(ABOUT THIS TASK) What you return should be the lines of the data containing "state", each in full.

(GIVEN DATA)
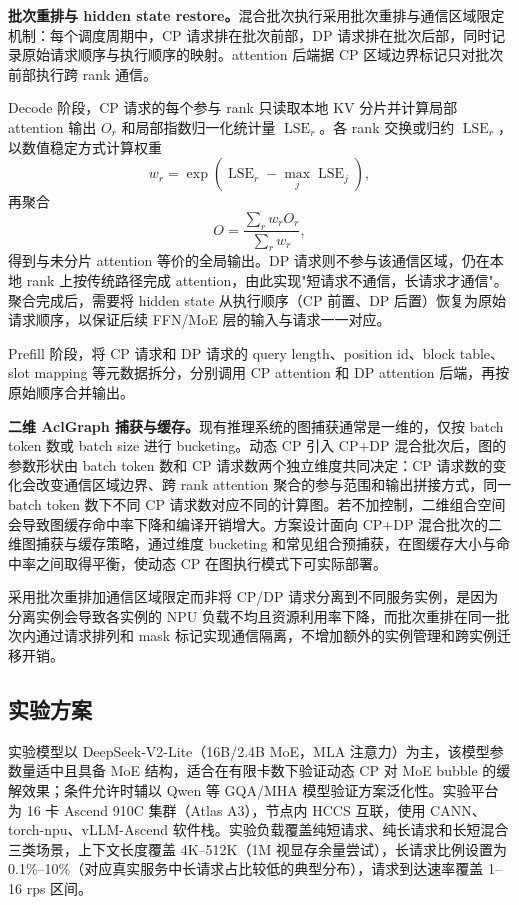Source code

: \textbf{批次重排与 hidden state restore。}混合批次执行采用批次重排与通信区域限定机制：每个调度周期中，CP 请求排在批次前部，DP 请求排在批次后部，同时记录原始请求顺序与执行顺序的映射。attention 后端据 CP 区域边界标记只对批次前部执行跨 rank 通信。

Decode 阶段，CP 请求的每个参与 rank 只读取本地 KV 分片并计算局部 attention 输出 $O_r$ 和局部指数归一化统计量 $\operatorname{LSE}_r$。各 rank 交换或归约 $\operatorname{LSE}_r$，以数值稳定方式计算权重
\[
w_r=\exp(\operatorname{LSE}_r-\max_j \operatorname{LSE}_j),
\]
再聚合
\[
O=\frac{\sum_r w_r O_r}{\sum_r w_r},
\]
得到与未分片 attention 等价的全局输出。DP 请求则不参与该通信区域，仍在本地 rank 上按传统路径完成 attention，由此实现"短请求不通信，长请求才通信"。聚合完成后，需要将 hidden state 从执行顺序（CP 前置、DP 后置）恢复为原始请求顺序，以保证后续 FFN/MoE 层的输入与请求一一对应。

Prefill 阶段，将 CP 请求和 DP 请求的 query length、position id、block table、slot mapping 等元数据拆分，分别调用 CP attention 和 DP attention 后端，再按原始顺序合并输出。

\textbf{二维 AclGraph 捕获与缓存。}现有推理系统的图捕获通常是一维的，仅按 batch token 数或 batch size 进行 bucketing。动态 CP 引入 CP+DP 混合批次后，图的参数形状由 batch token 数和 CP 请求数两个独立维度共同决定：CP 请求数的变化会改变通信区域边界、跨 rank attention 聚合的参与范围和输出拼接方式，同一 batch token 数下不同 CP 请求数对应不同的计算图。若不加控制，二维组合空间会导致图缓存命中率下降和编译开销增大。方案设计面向 CP+DP 混合批次的二维图捕获与缓存策略，通过维度 bucketing 和常见组合预捕获，在图缓存大小与命中率之间取得平衡，使动态 CP 在图执行模式下可实际部署。

采用批次重排加通信区域限定而非将 CP/DP 请求分离到不同服务实例，是因为分离实例会导致各实例的 NPU 负载不均且资源利用率下降，而批次重排在同一批次内通过请求排列和 mask 标记实现通信隔离，不增加额外的实例管理和跨实例迁移开销。

\FloatBarrier

\subsection{实验方案}

实验模型以 DeepSeek-V2-Lite（16B/2.4B MoE，MLA 注意力）为主，该模型参数量适中且具备 MoE 结构，适合在有限卡数下验证动态 CP 对 MoE bubble 的缓解效果；条件允许时辅以 Qwen 等 GQA/MHA 模型验证方案泛化性。实验平台为 16 卡 Ascend 910C 集群（Atlas A3），节点内 HCCS 互联，使用 CANN、torch-npu、vLLM-Ascend 软件栈。实验负载覆盖纯短请求、纯长请求和长短混合三类场景，上下文长度覆盖 4K--512K（1M 视显存余量尝试），长请求比例设置为 0.1\%--10\%（对应真实服务中长请求占比较低的典型分布），请求到达速率覆盖 1--16 rps 区间。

(ANSWER SPACE)
: \textbf{批次重排与 hidden state restore。}混合批次执行采用批次重排与通信区域限定机制：每个调度周期中，CP 请求排在批次前部，DP 请求排在批次后部，同时记录原始请求顺序与执行顺序的映射。attention 后端据 CP 区域边界标记只对批次前部执行跨 rank 通信。
得到与未分片 attention 等价的全局输出。DP 请求则不参与该通信区域，仍在本地 rank 上按传统路径完成 attention，由此实现"短请求不通信，长请求才通信"。聚合完成后，需要将 hidden state 从执行顺序（CP 前置、DP 后置）恢复为原始请求顺序，以保证后续 FFN/MoE 层的输入与请求一一对应。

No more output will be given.